We should practice more evidence-based medicine, ok? And to the extent the mechanisms of payment can encourage the practice of evidence-based medicine, we should do that too, wouldn’t you agree? And let’s encourage consumers everywhere to make evidence-based lifestyle decisions. Sound good? Great blog. I enjoyed this one. Have a great week!
Wait… sorry, just a second. Can we just clarify real quick what we mean by “evidence”?
Usually, of course, we mean what comes out of research. Most especially we mean research conducted using the “gold standard” of research methodologies (randomized controlled clinical trials), subjected peer review, and published in a few dozen prestigious journals. There are some practical limitations to this evidence. It usually takes a long time and a lot of money to create the pristine conditions needed to isolate a variable (a medical or pharmaceutical intervention, for example) and determine what effect it has on health. That’s why we are always grubbing for money “for research”. That shortage of resources ultimately caps the number of experiments we can run. And even when we find a winner (an intervention that does better for health than the control), it takes a while to get the word out to the clinicians making the decisions. And then once it actually gets used in the field, where there are lots of confounding variables that were deliberately kept out of the study, the outcomes are often different.
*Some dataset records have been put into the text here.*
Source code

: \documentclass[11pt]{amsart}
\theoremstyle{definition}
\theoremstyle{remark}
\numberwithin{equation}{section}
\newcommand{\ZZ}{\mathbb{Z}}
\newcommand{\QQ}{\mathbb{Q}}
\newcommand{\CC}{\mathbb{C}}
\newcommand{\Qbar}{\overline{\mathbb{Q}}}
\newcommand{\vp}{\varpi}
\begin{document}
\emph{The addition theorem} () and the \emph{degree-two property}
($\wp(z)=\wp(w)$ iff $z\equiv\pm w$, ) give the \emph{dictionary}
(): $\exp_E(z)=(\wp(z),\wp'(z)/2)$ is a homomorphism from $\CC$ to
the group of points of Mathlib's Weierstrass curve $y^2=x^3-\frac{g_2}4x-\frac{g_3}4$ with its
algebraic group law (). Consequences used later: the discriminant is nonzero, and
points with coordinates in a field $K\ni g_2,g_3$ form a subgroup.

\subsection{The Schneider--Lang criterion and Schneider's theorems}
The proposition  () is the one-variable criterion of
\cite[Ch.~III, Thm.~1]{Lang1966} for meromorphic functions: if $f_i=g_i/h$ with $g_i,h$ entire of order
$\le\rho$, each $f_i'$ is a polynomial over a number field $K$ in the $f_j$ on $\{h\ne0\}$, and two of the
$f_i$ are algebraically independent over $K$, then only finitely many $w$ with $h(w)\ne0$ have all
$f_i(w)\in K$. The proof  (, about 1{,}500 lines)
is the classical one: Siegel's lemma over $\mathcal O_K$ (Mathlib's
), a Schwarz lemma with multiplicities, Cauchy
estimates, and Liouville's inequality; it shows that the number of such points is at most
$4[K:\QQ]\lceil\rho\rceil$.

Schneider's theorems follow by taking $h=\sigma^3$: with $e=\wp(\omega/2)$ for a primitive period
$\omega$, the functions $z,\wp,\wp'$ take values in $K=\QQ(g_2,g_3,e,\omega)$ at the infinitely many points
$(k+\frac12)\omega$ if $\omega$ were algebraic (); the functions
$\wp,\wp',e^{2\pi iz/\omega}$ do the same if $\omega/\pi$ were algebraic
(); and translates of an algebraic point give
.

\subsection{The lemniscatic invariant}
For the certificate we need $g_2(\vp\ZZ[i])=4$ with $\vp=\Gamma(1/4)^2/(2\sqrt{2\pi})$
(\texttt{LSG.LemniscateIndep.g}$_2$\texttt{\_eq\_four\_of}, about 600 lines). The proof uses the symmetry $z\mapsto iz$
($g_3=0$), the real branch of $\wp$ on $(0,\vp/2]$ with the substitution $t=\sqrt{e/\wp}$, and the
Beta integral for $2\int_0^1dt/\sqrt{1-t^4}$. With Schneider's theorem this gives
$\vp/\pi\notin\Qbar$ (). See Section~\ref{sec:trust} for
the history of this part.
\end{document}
If the “gold standard” were only expensive, limited in scope, unrepresentative of the real world and painfully slow, that would be frustrating, but hey, gold don’t come cheap, right? It’s gold! So if those were its only problems, we could just set about the job of getting the resources, processes, and priorities in place to get the “gold standard” evidence we need to improve population health. Onward.
But what if the “gold standard” isn’t so gold after all? In practice, clinical trials sometimes conflict in their findings. It is alarmingly difficult to reproduce the exact findings we declare to meet the “gold standard” of evidence. You don’t have to be a cynic to suspect that somehow all that grubbing for research money might introduce, shall we say, a certain penchant for finding something exciting. And of course when a new intervention shows significant improvement over the standard of care, its inventor stands to make a lot of money. More reason for a researcher to find what they set out looking for. So maybe not outright fraud (though, now that you mention it, there are some creeps out there), but a subtle practice of choosing datasets that deliver statistical significance in favor of a “finding” that is likely to be published (a bias known as “p-hacking” in the biz).

This is the domain of meta-research (that is research about research – how’d you like that job?). If you want more detail, you can start with Why Most Published Research Findings Are False by meta-researcher / firebrand John P. A. Ioannidis. Or a more digestible treatment of his work in the Atlantic in 2010 (Lies, Damned Lies, and Medical Science). In brief, his research suggests that a majority of the “evidence” we are referring to when we talk about “evidence based medicine” is “mis-leading, exaggerated, or flat-out wrong”. [Gulp.]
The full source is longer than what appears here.